На первых ступенях развития, как у нас, так и у других народов, владение и собственность сливались. Собственник был в то же время и владельцем, а кто владел, тот был и собственником.
“В начале истории, говорит Кунце о римском праве, собственность скрыта во владении; наивное чувство человека в состоянии признать наличность собственности только по признакам владения; лишь с течением времени приучается человек понимать собственность в ее чистой идее” (Cursus. 329).
Ясный след того, что в древности и у нас не различали владения и собственности, находим даже в сравнительно поздних памятниках, судных списках XV в. Сторона жалуется на то, что пустошь ее покосили сильно. Судья, выслушав жалобу, спрашивает: “Чьи те пустоши, кто те пустоши косит?”
Ответ на вопрос “Чьи пустоши?” должен состоять в разъяснении, кому принадлежат пустоши, кто их собственник; второй же вопрос: “Кто косит?” есть вопрос о факте владения. Но в голове судьи эти два вопроса не различаются, они составляют для него один вопрос, потому, конечно, что, по его взгляду, кто косит пустоши, тому они и должны принадлежать.
Безразличие собственности и владения выражалось в том, что не было и особой охраны владения, различной от охраны собственности. Иск начинался о завладении, а судья в приговоре ставил решение о собственности.
Так, и по древнему немецкому праву не было точного различия между собственностью и владением и не было особой охраны владения. Насильно изгнанный владелец должен был доказать свое право владения, а не один только факт насильственного изгнания (Brunner у Гольцендорфа. I. 176).

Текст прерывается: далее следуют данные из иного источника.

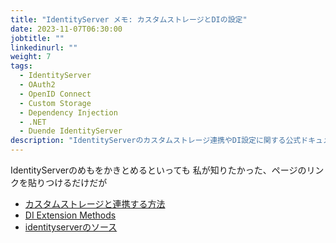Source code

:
 ```yaml
---
title: "IdentityServer メモ: カスタムストレージとDIの設定"
date: 2023-11-07T06:30:00
jobtitle: ""
linkedinurl: ""
weight: 7
tags:
  - IdentityServer
  - OAuth2
  - OpenID Connect
  - Custom Storage
  - Dependency Injection
  - .NET
  - Duende IdentityServer
description: "IdentityServerのカスタムストレージ連携やDI設定に関する公式ドキュメントやソースコードをまとめたメモ記事です。主要なリファレンスへのリンクを掲載し、必要な情報へ素早くアクセスできる内容になっています。"
---
```



IdentityServerのめもをかきとめるといっても
私が知りたかった、ページのリンクを貼りつけるだけだが

- [カスタムストレージと連携する方法](https://docs.duendesoftware.com/identityserver/v6/data/configuration/)
- [DI Extension Methods](https://docs.duendesoftware.com/identityserver/v6/reference/di/#configuration-stores)
- [identityserverのソース](https://github.com/D..uendeSoftware/IdentityServer/tree/main)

По германскому праву движимая собственность не всегда защищалась абсолютным иском против каждого третьего владельца. Если собственник сам отдал свою вещь другому, он имел иск только против этого другого: “Hand muss Hand wahren” или “Wo du deinen Glauben gelassen hast, musst du ihn suchen”.

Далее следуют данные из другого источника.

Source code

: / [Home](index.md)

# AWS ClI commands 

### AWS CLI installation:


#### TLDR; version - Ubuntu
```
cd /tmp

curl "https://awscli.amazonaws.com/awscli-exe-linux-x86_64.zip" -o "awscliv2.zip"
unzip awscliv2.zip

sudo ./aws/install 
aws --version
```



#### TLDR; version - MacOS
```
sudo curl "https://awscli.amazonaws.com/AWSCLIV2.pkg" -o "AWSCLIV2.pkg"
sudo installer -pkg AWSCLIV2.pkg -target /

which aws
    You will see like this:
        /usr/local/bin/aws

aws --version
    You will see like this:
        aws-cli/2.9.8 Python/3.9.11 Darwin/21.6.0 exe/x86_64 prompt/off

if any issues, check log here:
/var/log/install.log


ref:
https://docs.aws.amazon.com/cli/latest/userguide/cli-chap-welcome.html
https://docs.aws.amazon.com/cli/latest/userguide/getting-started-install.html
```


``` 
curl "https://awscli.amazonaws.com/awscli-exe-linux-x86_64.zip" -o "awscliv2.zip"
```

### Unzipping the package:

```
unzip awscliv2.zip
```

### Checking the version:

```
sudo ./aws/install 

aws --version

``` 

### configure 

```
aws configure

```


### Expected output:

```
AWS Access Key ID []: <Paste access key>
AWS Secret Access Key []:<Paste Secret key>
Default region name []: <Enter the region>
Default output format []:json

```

Только при краже иск был абсолютен. Хозяин украденной вещи мог требовать возвращения ее, хотя бы она находилась и у добросовестного владельца. Это последнее правило известно и Русской Правде.

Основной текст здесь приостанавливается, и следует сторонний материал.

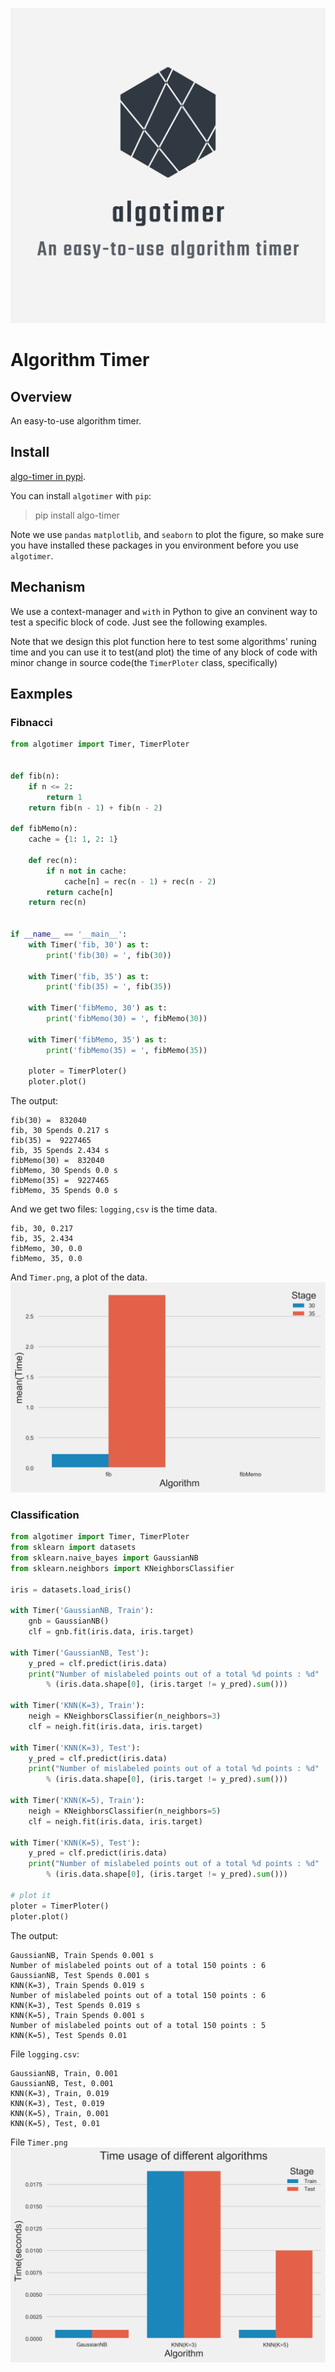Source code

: ![](logo.png)

# Algorithm Timer


## Overview

An easy-to-use algorithm timer.


## Install

[algo-timer in pypi](https://pypi.org/project/algo-timer/).

You can install `algotimer` with `pip`:
>pip install algo-timer

Note we use `pandas` `matplotlib`, and `seaborn` to plot the figure, so make sure you have
installed these packages in you environment before you use `algotimer`.

## Mechanism
We use a context-manager and `with` in Python to give an convinent way to test
a specific block of code. Just see the following examples.

Note that we design this plot function here to test some algorithms' runing time and you can use it to test(and plot) the time of any block of code with minor change in source code(the `TimerPloter` class, specifically)

## Eaxmples

### Fibnacci

```python
from algotimer import Timer, TimerPloter


def fib(n):
    if n <= 2:
        return 1
    return fib(n - 1) + fib(n - 2)

def fibMemo(n):
    cache = {1: 1, 2: 1}

    def rec(n):
        if n not in cache:
            cache[n] = rec(n - 1) + rec(n - 2)
        return cache[n]
    return rec(n)


if __name__ == '__main__':
    with Timer('fib, 30') as t:
        print('fib(30) = ', fib(30))

    with Timer('fib, 35') as t:
        print('fib(35) = ', fib(35))

    with Timer('fibMemo, 30') as t:
        print('fibMemo(30) = ', fibMemo(30))

    with Timer('fibMemo, 35') as t:
        print('fibMemo(35) = ', fibMemo(35))

    ploter = TimerPloter()
    ploter.plot()

```
The output:
```
fib(30) =  832040
fib, 30 Spends 0.217 s
fib(35) =  9227465
fib, 35 Spends 2.434 s
fibMemo(30) =  832040
fibMemo, 30 Spends 0.0 s
fibMemo(35) =  9227465
fibMemo, 35 Spends 0.0 s
```
And we get two files:
`logging,csv` is the time data.

```
fib, 30, 0.217
fib, 35, 2.434
fibMemo, 30, 0.0
fibMemo, 35, 0.0
```

And `Timer.png`, a plot of the data.
![](https://github.com/shenxiangzhuang/algo-timer/raw/master/examples/fibnacci/Timer.png)




### Classification
```python
from algotimer import Timer, TimerPloter
from sklearn import datasets
from sklearn.naive_bayes import GaussianNB
from sklearn.neighbors import KNeighborsClassifier

iris = datasets.load_iris()

with Timer('GaussianNB, Train'):
    gnb = GaussianNB()
    clf = gnb.fit(iris.data, iris.target)

with Timer('GaussianNB, Test'):
    y_pred = clf.predict(iris.data)
    print("Number of mislabeled points out of a total %d points : %d"
        % (iris.data.shape[0], (iris.target != y_pred).sum()))

with Timer('KNN(K=3), Train'):
    neigh = KNeighborsClassifier(n_neighbors=3)
    clf = neigh.fit(iris.data, iris.target) 

with Timer('KNN(K=3), Test'):
    y_pred = clf.predict(iris.data)
    print("Number of mislabeled points out of a total %d points : %d"
        % (iris.data.shape[0], (iris.target != y_pred).sum()))

with Timer('KNN(K=5), Train'):
    neigh = KNeighborsClassifier(n_neighbors=5)
    clf = neigh.fit(iris.data, iris.target) 

with Timer('KNN(K=5), Test'):
    y_pred = clf.predict(iris.data)
    print("Number of mislabeled points out of a total %d points : %d"
        % (iris.data.shape[0], (iris.target != y_pred).sum()))

# plot it
ploter = TimerPloter()
ploter.plot()
```

The output:
```
GaussianNB, Train Spends 0.001 s
Number of mislabeled points out of a total 150 points : 6
GaussianNB, Test Spends 0.001 s
KNN(K=3), Train Spends 0.019 s
Number of mislabeled points out of a total 150 points : 6
KNN(K=3), Test Spends 0.019 s
KNN(K=5), Train Spends 0.001 s
Number of mislabeled points out of a total 150 points : 5
KNN(K=5), Test Spends 0.01 
```

File `logging.csv`:
```
GaussianNB, Train, 0.001
GaussianNB, Test, 0.001
KNN(K=3), Train, 0.019
KNN(K=3), Test, 0.019
KNN(K=5), Train, 0.001
KNN(K=5), Test, 0.01
```

File `Timer.png`
![](https://github.com/shenxiangzhuang/algo-timer/raw/master/examples/classification/Timer.png)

Из статей о “своде” следует, что опознавший свою украденную вещь может требовать возвращения ее от каждого владельца и от того, кто купил ее на торге (I ред. 18, 21; III ред. 41,45; ср. Пек. суд. гр. 46, 54, 56, где, кажется, иначе).
В памятниках XIV – XV вв. различаются уже пожизненное владение от собственности и особая охрана владения. Первое различие встречается в Псковской судной грамоте. Пожизненное владение она называет “кормлею”.
В ст. 72 читаем: “А которому человеку будет кормля написана в рукописании, и грамотами владеть землеными учнет… а продаст тую землю, а доличат того человека, ино ему земля та выкупити, а свою кормлю покрал”.
Что кормля есть пожизненное владение, это видно из ст. 88 грамоты: “А у которого человека помрет жена без рукописания, а у ней останется отчина, ино мужу ея владети тою отчиною до своего живота, только не оженится; а оженится, кормли ему нет”.
Такое различие могло возникнуть само собой, независимо от какого-либо иностранного влияния. Но нельзя не указать здесь на сходство статей Псковской судной грамоты о кормле супругов с указанным выше постановлением Эклоги, по которому, в известном случае, переживший супруг мог пожизненно владеть всем имуществом умершего.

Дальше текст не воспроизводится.